Plant-Based Diet Linked to Fewer Relapses in Patients with RRMS

DECEMBER 02, 2017
Jared Kaltwasser
Mario Clerici, MD, professor of immunology and immunopathology at the University of MilanMario Clerici, MD
Switching to a high-vegetable, low-protein diet could be beneficial for patients with relapsing-remitting multiple sclerosis (RRMS), according to a new study.

The dietary changes appear to work by regulating the gut microbiome, which in turn modulates the immune system and produces anti-inflammatory bacteria. The findings are based on a small study of 20 patients with RRMS who tried 2 alternate diets for a year.

Study co-author Mario Clerici, MD, professor of immunology and immunopathology at the University of Milan, said they chose to initially study RRMS patients because it provided the clearest picture of potential dietary impacts.

“We first worked on RRMS because it is the most common form of the disease and because, from an experimental point of view, it is a perfect model to verify whether a therapy or, in this case, a dietary regimen can have a positive effect (i.e. a reduction of the active phases of disease),” Clerici told MD Magazine.

The researchers lined up 20 patients from the Don Carlo Gnocchi Foundation, where Clerici heads the Department of Molecular Medicine and Imaging in Rehabilitation. Each patient had disease stability for at least 6 months prior to enrollment, and none had disease-modifying therapy (DMT) during that time period.

The scientists also excluded patients who had taken immunosuppressants or teriflunomide, and those with significant comorbidities.

The cohort was split in half and given a new dietary assignment. One group was told to focus on fruits and vegetables and strictly limit animal products. Participants were told to eat fish no more than twice a week, chicken no more than once per week, no more than 4 eggs per week, and dairy no more than once per week.

These patients also were told to limit processed and fried foods, and abstain from alcohol, red meat, and trans fats.
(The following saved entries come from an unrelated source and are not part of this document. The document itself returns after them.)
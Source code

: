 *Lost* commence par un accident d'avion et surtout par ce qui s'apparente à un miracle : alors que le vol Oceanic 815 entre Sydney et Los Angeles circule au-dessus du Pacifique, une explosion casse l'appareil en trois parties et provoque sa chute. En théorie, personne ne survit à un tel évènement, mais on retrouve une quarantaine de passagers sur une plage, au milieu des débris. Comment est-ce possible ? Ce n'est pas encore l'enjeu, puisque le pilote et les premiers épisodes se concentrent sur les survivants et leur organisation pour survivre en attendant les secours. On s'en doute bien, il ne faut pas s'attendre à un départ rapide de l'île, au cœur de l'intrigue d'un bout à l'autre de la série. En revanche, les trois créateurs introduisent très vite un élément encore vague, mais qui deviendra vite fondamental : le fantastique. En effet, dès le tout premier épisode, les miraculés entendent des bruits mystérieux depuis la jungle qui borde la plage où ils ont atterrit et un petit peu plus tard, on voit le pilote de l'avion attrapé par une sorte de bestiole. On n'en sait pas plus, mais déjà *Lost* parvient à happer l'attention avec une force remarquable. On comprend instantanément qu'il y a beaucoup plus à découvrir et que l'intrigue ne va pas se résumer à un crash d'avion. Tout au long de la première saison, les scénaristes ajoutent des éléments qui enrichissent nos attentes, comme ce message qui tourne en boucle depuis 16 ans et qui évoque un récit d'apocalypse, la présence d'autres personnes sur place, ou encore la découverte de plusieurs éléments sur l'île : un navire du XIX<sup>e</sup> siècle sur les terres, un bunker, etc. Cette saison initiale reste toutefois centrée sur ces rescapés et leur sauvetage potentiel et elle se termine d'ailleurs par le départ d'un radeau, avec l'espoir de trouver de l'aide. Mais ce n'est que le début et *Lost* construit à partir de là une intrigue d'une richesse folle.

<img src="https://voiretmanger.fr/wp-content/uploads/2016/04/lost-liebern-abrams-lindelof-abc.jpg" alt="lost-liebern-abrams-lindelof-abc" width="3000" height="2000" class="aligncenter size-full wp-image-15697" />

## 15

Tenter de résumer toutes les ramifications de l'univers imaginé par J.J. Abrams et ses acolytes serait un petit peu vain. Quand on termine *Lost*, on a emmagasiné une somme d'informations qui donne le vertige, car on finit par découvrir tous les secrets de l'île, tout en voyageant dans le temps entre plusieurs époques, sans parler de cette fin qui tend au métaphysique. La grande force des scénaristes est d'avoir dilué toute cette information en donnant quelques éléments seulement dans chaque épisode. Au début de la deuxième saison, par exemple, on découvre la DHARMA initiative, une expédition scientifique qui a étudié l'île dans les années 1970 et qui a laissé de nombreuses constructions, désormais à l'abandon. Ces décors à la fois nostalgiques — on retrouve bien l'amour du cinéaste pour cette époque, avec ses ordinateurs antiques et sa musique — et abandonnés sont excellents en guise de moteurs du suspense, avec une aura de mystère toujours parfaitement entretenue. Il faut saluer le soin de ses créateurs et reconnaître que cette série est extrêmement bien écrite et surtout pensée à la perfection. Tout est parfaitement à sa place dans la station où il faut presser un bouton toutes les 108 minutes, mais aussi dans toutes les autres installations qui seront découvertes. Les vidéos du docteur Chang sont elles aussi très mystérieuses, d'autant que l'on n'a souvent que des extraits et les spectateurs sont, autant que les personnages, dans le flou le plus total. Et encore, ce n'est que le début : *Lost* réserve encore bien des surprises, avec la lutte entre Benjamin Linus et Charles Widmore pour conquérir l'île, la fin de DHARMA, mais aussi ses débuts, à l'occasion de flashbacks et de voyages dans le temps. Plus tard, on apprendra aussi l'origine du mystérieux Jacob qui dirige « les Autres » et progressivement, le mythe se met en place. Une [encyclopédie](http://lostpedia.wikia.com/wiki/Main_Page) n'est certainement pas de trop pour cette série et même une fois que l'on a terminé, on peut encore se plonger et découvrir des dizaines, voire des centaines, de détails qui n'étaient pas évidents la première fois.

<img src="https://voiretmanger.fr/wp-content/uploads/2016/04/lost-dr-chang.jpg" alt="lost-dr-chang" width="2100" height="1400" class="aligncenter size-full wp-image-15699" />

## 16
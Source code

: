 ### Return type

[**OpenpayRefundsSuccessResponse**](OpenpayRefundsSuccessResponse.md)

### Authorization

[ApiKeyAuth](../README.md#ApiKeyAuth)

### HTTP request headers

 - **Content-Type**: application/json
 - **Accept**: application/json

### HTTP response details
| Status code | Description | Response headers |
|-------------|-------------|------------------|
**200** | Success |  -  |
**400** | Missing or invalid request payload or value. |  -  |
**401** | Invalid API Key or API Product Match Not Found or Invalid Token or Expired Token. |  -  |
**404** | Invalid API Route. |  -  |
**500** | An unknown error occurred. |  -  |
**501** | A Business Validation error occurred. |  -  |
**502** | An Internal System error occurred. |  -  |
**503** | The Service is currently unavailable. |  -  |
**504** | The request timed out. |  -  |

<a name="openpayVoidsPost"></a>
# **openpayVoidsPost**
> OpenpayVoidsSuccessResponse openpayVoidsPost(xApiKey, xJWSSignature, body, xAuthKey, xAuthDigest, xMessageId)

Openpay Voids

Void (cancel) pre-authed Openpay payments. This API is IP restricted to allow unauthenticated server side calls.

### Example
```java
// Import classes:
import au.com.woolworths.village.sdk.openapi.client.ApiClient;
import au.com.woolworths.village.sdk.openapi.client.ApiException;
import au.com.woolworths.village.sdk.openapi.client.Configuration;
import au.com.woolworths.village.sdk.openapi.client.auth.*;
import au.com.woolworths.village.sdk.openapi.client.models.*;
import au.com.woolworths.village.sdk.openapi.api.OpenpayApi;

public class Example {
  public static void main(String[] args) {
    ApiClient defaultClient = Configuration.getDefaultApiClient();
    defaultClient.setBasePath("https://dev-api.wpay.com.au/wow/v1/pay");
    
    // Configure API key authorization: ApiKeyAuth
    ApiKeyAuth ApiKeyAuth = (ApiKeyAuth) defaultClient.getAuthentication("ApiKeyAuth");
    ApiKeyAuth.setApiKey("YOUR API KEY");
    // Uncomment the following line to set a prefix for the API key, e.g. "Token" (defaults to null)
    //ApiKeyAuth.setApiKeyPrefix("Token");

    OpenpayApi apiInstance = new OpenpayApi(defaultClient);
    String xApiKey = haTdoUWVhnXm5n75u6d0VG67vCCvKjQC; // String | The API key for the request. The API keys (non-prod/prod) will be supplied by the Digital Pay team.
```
The other patients were put into a “Western diet” group, which was given free reign to eat foods like refined grains, sweets, and red meat.

The patients met face-to-face with a nutritionist every four months to ensure adherence.
Blood and fecal samples were taken at the start of the study and after 12 months. Neurological examinations were performed at the same intervals.

Over the course of those 12 months, researchers noted that the patients with the high-vegetable, low-protein diet had higher levels of Lachnospiraceae bacteria, which are believed to strengthen the immune system and fight inflammation.

Moreover, those with the plant-based diet had improved scores on the Expanded Disability Status Scale (EDSS), whereas those eating a Western diet saw their EDSS scores fall.

By follow-up, 9 of the 10 patients on the Western diet experienced relapses, while only 3 of the plant-based diet experienced relapses.

Clerici said more study is needed to better understand the mechanisms at play with the clinical benefits. He also hopes to find out if the dietary changes would have a positive effect on patients with primary progressive MS (PPMS).

“I would not be surprised if this diet could modulate disease progression in PPMS as well: in PPMS degeneration is prominent, but a degree of inflammation is observed as well,” Clerici said. “The diet could be beneficial by reducing inflammation and by augmenting the production of neurotropic factors.”

The researchers are already in the midst of a follow-up study, this time including 12 patients with PPMS.

The study, "Immunological and Clinical Effect of Diet Modulation of the Gut Microbiome in Multiple Sclerosis Patients: A Pilot Study," was published online in Frontiers in Immunology.